Experimental Results
Automatic Evaluation Results
The two evolved agents show noticeable improvements across all four tasks, attributed to the court simulation process and evolution strategy.
Manual Evaluation Results
The evolved version of CourseAgent demonstrated significant improvement across all three evaluation dimensions, particularly in Professional Knowledge and Logical Rigor.
Case Analysis
Automatic Evaluation: Article Recitation Task
The agents were prompted to provide the content of article 43 of the Labor Law. The comparison demonstrates the evolved agent’s improved ability to accurately recall and cite legal content.
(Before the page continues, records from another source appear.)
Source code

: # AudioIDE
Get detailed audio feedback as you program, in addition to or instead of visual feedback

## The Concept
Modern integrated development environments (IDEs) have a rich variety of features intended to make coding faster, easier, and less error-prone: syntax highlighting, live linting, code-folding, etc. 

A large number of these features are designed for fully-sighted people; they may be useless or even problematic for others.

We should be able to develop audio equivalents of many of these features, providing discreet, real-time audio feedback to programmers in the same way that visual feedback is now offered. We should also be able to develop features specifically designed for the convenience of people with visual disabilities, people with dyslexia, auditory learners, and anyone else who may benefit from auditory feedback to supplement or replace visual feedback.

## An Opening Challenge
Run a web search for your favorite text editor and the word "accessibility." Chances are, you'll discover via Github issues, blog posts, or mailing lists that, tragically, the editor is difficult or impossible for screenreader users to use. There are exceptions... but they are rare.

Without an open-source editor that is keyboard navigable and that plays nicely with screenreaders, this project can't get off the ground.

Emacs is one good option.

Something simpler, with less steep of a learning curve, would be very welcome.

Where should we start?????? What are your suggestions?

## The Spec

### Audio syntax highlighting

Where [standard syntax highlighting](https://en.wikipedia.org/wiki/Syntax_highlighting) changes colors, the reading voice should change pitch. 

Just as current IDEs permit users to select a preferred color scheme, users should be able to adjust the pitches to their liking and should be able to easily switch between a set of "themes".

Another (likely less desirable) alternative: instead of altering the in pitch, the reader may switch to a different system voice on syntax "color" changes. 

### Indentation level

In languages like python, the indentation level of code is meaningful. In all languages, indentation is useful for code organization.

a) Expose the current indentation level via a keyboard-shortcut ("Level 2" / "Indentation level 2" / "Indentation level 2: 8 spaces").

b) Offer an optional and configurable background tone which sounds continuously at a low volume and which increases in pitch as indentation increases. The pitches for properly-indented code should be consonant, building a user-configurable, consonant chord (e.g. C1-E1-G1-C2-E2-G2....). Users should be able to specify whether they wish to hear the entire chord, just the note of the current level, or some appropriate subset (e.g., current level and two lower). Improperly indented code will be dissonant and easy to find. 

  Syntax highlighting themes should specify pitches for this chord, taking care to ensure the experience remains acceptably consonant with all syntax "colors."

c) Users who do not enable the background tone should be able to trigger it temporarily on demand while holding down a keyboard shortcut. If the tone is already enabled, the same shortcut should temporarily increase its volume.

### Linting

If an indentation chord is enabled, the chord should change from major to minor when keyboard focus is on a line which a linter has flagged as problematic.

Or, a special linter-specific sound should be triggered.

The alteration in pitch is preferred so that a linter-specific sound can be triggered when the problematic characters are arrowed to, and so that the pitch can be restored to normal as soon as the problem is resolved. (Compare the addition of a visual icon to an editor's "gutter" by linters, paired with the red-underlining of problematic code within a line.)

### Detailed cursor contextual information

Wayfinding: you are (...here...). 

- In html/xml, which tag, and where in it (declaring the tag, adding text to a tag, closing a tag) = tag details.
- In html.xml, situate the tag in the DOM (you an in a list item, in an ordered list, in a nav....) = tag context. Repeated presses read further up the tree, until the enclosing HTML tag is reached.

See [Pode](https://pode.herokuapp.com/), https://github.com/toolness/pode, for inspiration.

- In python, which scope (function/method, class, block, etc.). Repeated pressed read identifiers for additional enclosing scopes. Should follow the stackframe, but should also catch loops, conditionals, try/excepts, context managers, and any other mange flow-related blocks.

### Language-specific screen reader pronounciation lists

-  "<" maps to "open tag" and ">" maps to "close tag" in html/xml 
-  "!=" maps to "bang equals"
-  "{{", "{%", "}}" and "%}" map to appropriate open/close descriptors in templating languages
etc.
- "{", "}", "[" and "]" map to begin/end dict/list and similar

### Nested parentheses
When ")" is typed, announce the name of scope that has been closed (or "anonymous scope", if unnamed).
Manual Evaluation: Expert Analysis
Legal experts evaluated the performance across three dimensions: cognitive agility, professional knowledge, and logical rigor. The evolved agent demonstrated superior agility, deeper legal knowledge, and more structured and rigorous arguments.
Conclusion
AgentCourt is a novel simulation system for courtroom scenarios based on LLMs and agent technology. It facilitates multi-party interactions and intricate legal reasoning through a parameter-free approach. Evaluations show significant enhancements in knowledge acquisition, response adaptability, and argumentation quality as lawyer agents evolve via adversarial interactions. By open-sourcing the privacy-anonymized dataset and code, the aim is to drive the Legal AI field and potentially revolutionize legal practice through continuous improvement and optimization.